(Stored data)
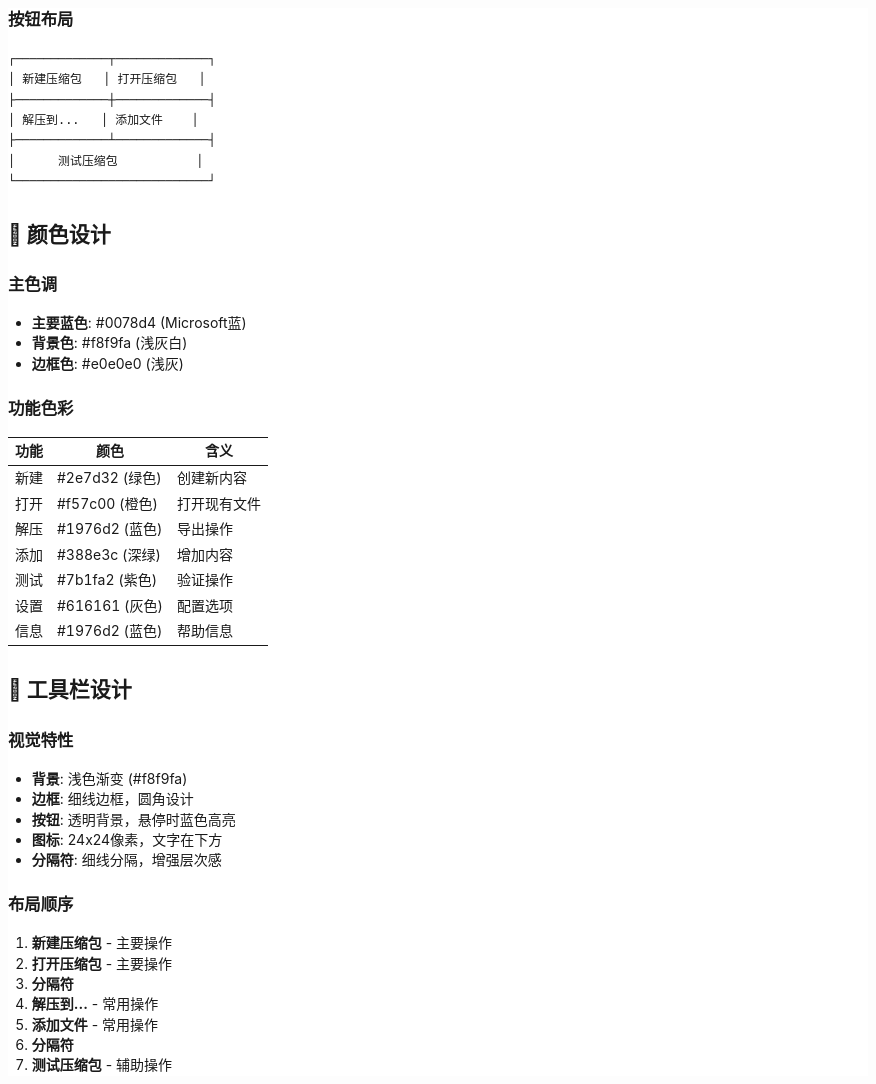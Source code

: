 ### 按钮布局
```
┌─────────────┬─────────────┐
│ 新建压缩包   │ 打开压缩包   │
├─────────────┼─────────────┤
│ 解压到...   │ 添加文件    │
├─────────────┴─────────────┤
│      测试压缩包           │
└───────────────────────────┘
```

## 🎨 颜色设计

### 主色调
- **主要蓝色**: #0078d4 (Microsoft蓝)
- **背景色**: #f8f9fa (浅灰白)
- **边框色**: #e0e0e0 (浅灰)

### 功能色彩
| 功能 | 颜色 | 含义 |
|------|------|------|
| 新建 | #2e7d32 (绿色) | 创建新内容 |
| 打开 | #f57c00 (橙色) | 打开现有文件 |
| 解压 | #1976d2 (蓝色) | 导出操作 |
| 添加 | #388e3c (深绿) | 增加内容 |
| 测试 | #7b1fa2 (紫色) | 验证操作 |
| 设置 | #616161 (灰色) | 配置选项 |
| 信息 | #1976d2 (蓝色) | 帮助信息 |

## 🔧 工具栏设计

### 视觉特性
- **背景**: 浅色渐变 (#f8f9fa)
- **边框**: 细线边框，圆角设计
- **按钮**: 透明背景，悬停时蓝色高亮
- **图标**: 24x24像素，文字在下方
- **分隔符**: 细线分隔，增强层次感

### 布局顺序
1. **新建压缩包** - 主要操作
2. **打开压缩包** - 主要操作
3. **分隔符**
4. **解压到...** - 常用操作
5. **添加文件** - 常用操作
6. **分隔符**
7. **测试压缩包** - 辅助操作
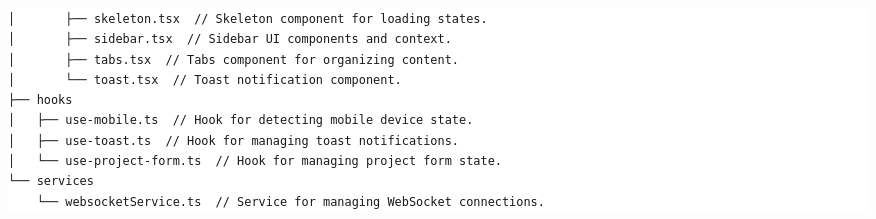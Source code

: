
 ```
│       ├── skeleton.tsx  // Skeleton component for loading states.
│       ├── sidebar.tsx  // Sidebar UI components and context.
│       ├── tabs.tsx  // Tabs component for organizing content.
│       └── toast.tsx  // Toast notification component.
├── hooks
│   ├── use-mobile.ts  // Hook for detecting mobile device state.
│   ├── use-toast.ts  // Hook for managing toast notifications.
│   └── use-project-form.ts  // Hook for managing project form state.
└── services
    └── websocketService.ts  // Service for managing WebSocket connections.
```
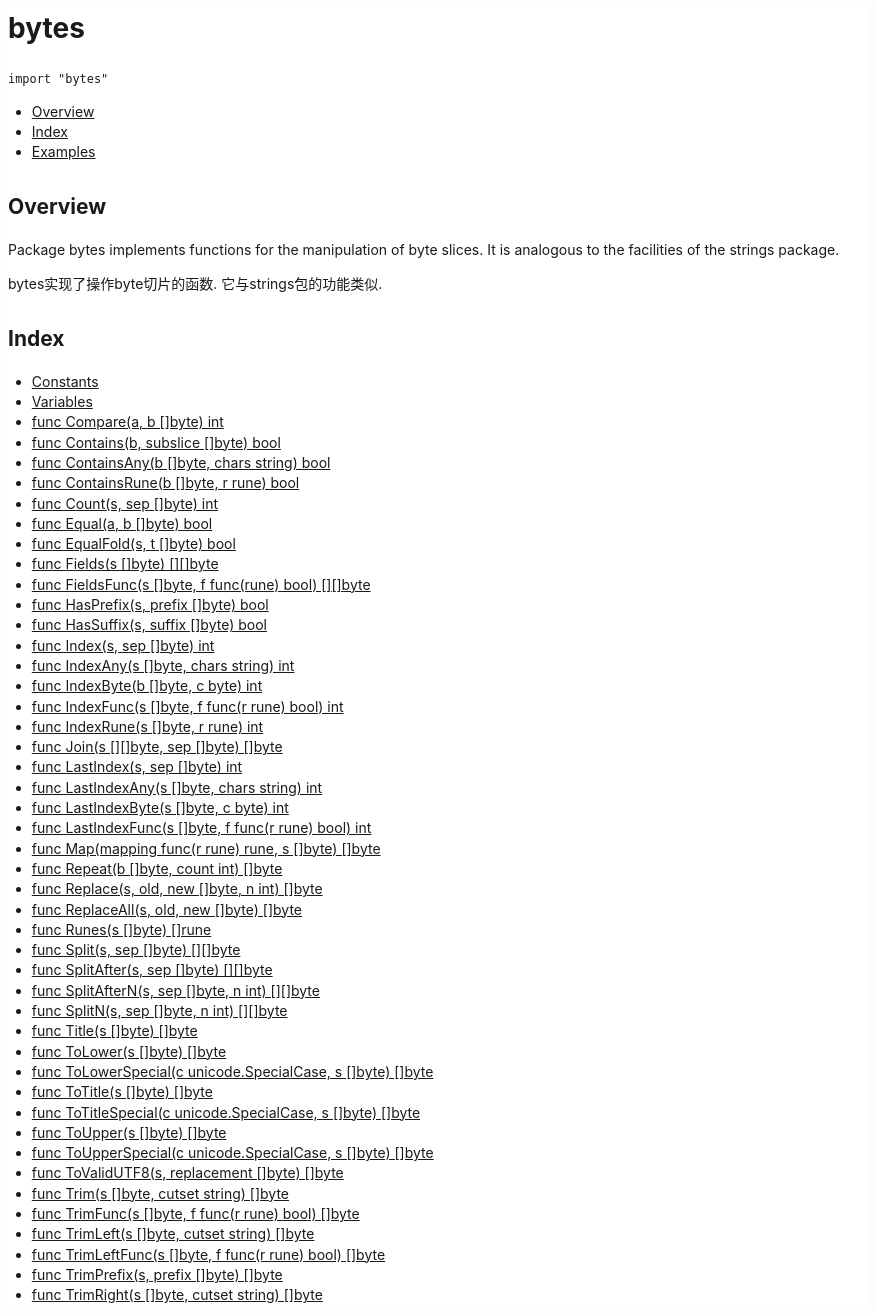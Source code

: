 

# bytes
`import "bytes"`

* [Overview](#pkg-overview)
* [Index](#pkg-index)
* [Examples](#pkg-examples)

## <a id="pkg-overview">Overview</a>
Package bytes implements functions for the manipulation of byte slices.
It is analogous to the facilities of the strings package.

bytes实现了操作byte切片的函数. 它与strings包的功能类似.


## <a id="pkg-index">Index</a>
* [Constants](#pkg-constants)
* [Variables](#pkg-variables)
* [func Compare(a, b []byte) int](#Compare)
* [func Contains(b, subslice []byte) bool](#Contains)
* [func ContainsAny(b []byte, chars string) bool](#ContainsAny)
* [func ContainsRune(b []byte, r rune) bool](#ContainsRune)
* [func Count(s, sep []byte) int](#Count)
* [func Equal(a, b []byte) bool](#Equal)
* [func EqualFold(s, t []byte) bool](#EqualFold)
* [func Fields(s []byte) [][]byte](#Fields)
* [func FieldsFunc(s []byte, f func(rune) bool) [][]byte](#FieldsFunc)
* [func HasPrefix(s, prefix []byte) bool](#HasPrefix)
* [func HasSuffix(s, suffix []byte) bool](#HasSuffix)
* [func Index(s, sep []byte) int](#Index)
* [func IndexAny(s []byte, chars string) int](#IndexAny)
* [func IndexByte(b []byte, c byte) int](#IndexByte)
* [func IndexFunc(s []byte, f func(r rune) bool) int](#IndexFunc)
* [func IndexRune(s []byte, r rune) int](#IndexRune)
* [func Join(s [][]byte, sep []byte) []byte](#Join)
* [func LastIndex(s, sep []byte) int](#LastIndex)
* [func LastIndexAny(s []byte, chars string) int](#LastIndexAny)
* [func LastIndexByte(s []byte, c byte) int](#LastIndexByte)
* [func LastIndexFunc(s []byte, f func(r rune) bool) int](#LastIndexFunc)
* [func Map(mapping func(r rune) rune, s []byte) []byte](#Map)
* [func Repeat(b []byte, count int) []byte](#Repeat)
* [func Replace(s, old, new []byte, n int) []byte](#Replace)
* [func ReplaceAll(s, old, new []byte) []byte](#ReplaceAll)
* [func Runes(s []byte) []rune](#Runes)
* [func Split(s, sep []byte) [][]byte](#Split)
* [func SplitAfter(s, sep []byte) [][]byte](#SplitAfter)
* [func SplitAfterN(s, sep []byte, n int) [][]byte](#SplitAfterN)
* [func SplitN(s, sep []byte, n int) [][]byte](#SplitN)
* [func Title(s []byte) []byte](#Title)
* [func ToLower(s []byte) []byte](#ToLower)
* [func ToLowerSpecial(c unicode.SpecialCase, s []byte) []byte](#ToLowerSpecial)
* [func ToTitle(s []byte) []byte](#ToTitle)
* [func ToTitleSpecial(c unicode.SpecialCase, s []byte) []byte](#ToTitleSpecial)
* [func ToUpper(s []byte) []byte](#ToUpper)
* [func ToUpperSpecial(c unicode.SpecialCase, s []byte) []byte](#ToUpperSpecial)
* [func ToValidUTF8(s, replacement []byte) []byte](#ToValidUTF8)
* [func Trim(s []byte, cutset string) []byte](#Trim)
* [func TrimFunc(s []byte, f func(r rune) bool) []byte](#TrimFunc)
* [func TrimLeft(s []byte, cutset string) []byte](#TrimLeft)
* [func TrimLeftFunc(s []byte, f func(r rune) bool) []byte](#TrimLeftFunc)
* [func TrimPrefix(s, prefix []byte) []byte](#TrimPrefix)
* [func TrimRight(s []byte, cutset string) []byte](#TrimRight)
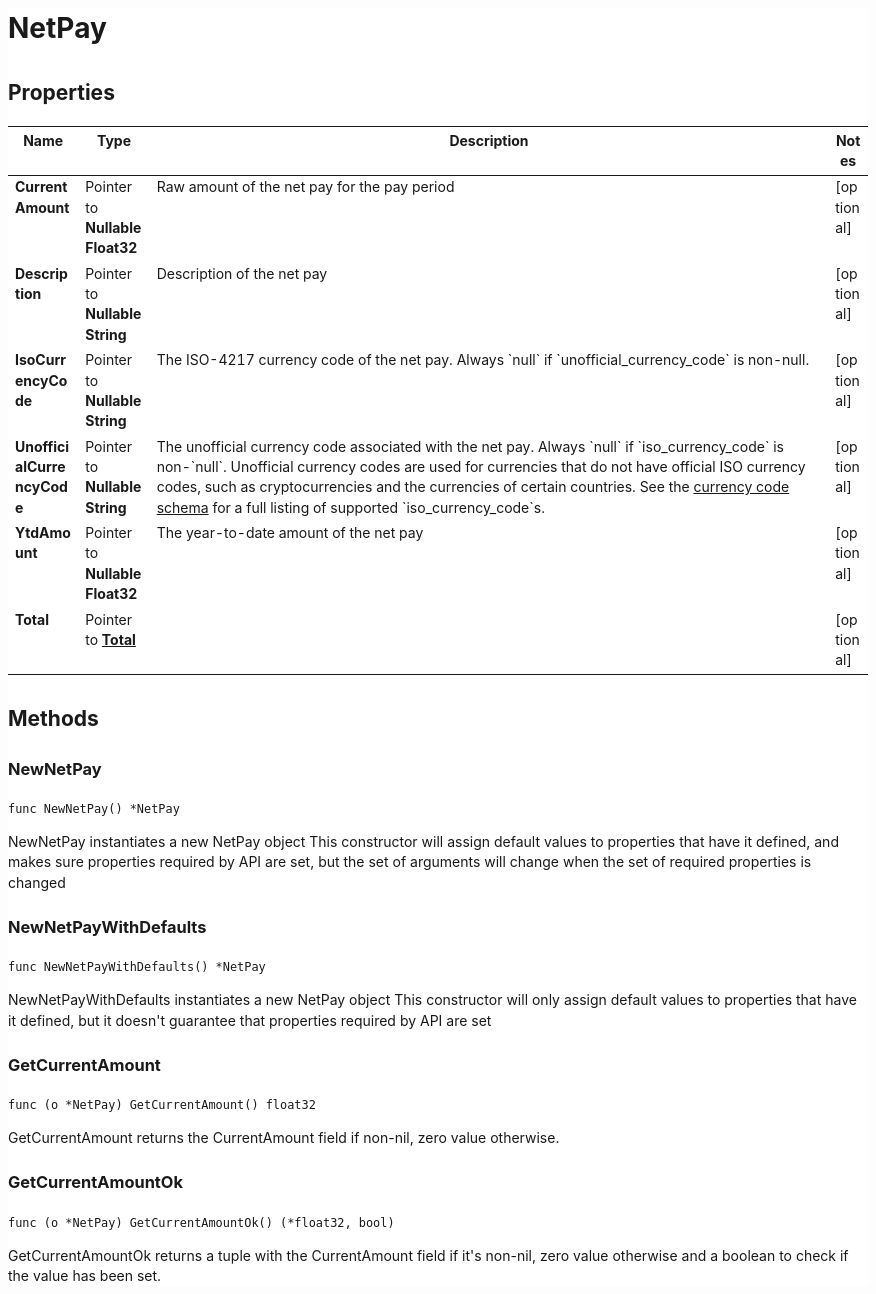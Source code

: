 # NetPay

## Properties

Name | Type | Description | Notes
------------ | ------------- | ------------- | -------------
**CurrentAmount** | Pointer to **NullableFloat32** | Raw amount of the net pay for the pay period | [optional] 
**Description** | Pointer to **NullableString** | Description of the net pay | [optional] 
**IsoCurrencyCode** | Pointer to **NullableString** | The ISO-4217 currency code of the net pay. Always &#x60;null&#x60; if &#x60;unofficial_currency_code&#x60; is non-null. | [optional] 
**UnofficialCurrencyCode** | Pointer to **NullableString** | The unofficial currency code associated with the net pay. Always &#x60;null&#x60; if &#x60;iso_currency_code&#x60; is non-&#x60;null&#x60;. Unofficial currency codes are used for currencies that do not have official ISO currency codes, such as cryptocurrencies and the currencies of certain countries.  See the [currency code schema](https://plaid.com/docs/api/accounts#currency-code-schema) for a full listing of supported &#x60;iso_currency_code&#x60;s. | [optional] 
**YtdAmount** | Pointer to **NullableFloat32** | The year-to-date amount of the net pay | [optional] 
**Total** | Pointer to [**Total**](Total.md) |  | [optional] 

## Methods

### NewNetPay

`func NewNetPay() *NetPay`

NewNetPay instantiates a new NetPay object
This constructor will assign default values to properties that have it defined,
and makes sure properties required by API are set, but the set of arguments
will change when the set of required properties is changed

### NewNetPayWithDefaults

`func NewNetPayWithDefaults() *NetPay`

NewNetPayWithDefaults instantiates a new NetPay object
This constructor will only assign default values to properties that have it defined,
but it doesn't guarantee that properties required by API are set

### GetCurrentAmount

`func (o *NetPay) GetCurrentAmount() float32`

GetCurrentAmount returns the CurrentAmount field if non-nil, zero value otherwise.

### GetCurrentAmountOk

`func (o *NetPay) GetCurrentAmountOk() (*float32, bool)`

GetCurrentAmountOk returns a tuple with the CurrentAmount field if it's non-nil, zero value otherwise
and a boolean to check if the value has been set.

◆ INSTRUCTIONS TO FOLLOW
Among the entries above, the line containing "new []byte) []byte](#ReplaceAll)", the line containing "Title(s []byte) []byte](#Title)", and all lines between them are to be restated word for word; nothing else belongs in the reply.

◆ PROBLEM SOLUTION
* [func ReplaceAll(s, old, new []byte) []byte](#ReplaceAll)
* [func Runes(s []byte) []rune](#Runes)
* [func Split(s, sep []byte) [][]byte](#Split)
* [func SplitAfter(s, sep []byte) [][]byte](#SplitAfter)
* [func SplitAfterN(s, sep []byte, n int) [][]byte](#SplitAfterN)
* [func SplitN(s, sep []byte, n int) [][]byte](#SplitN)
* [func Title(s []byte) []byte](#Title)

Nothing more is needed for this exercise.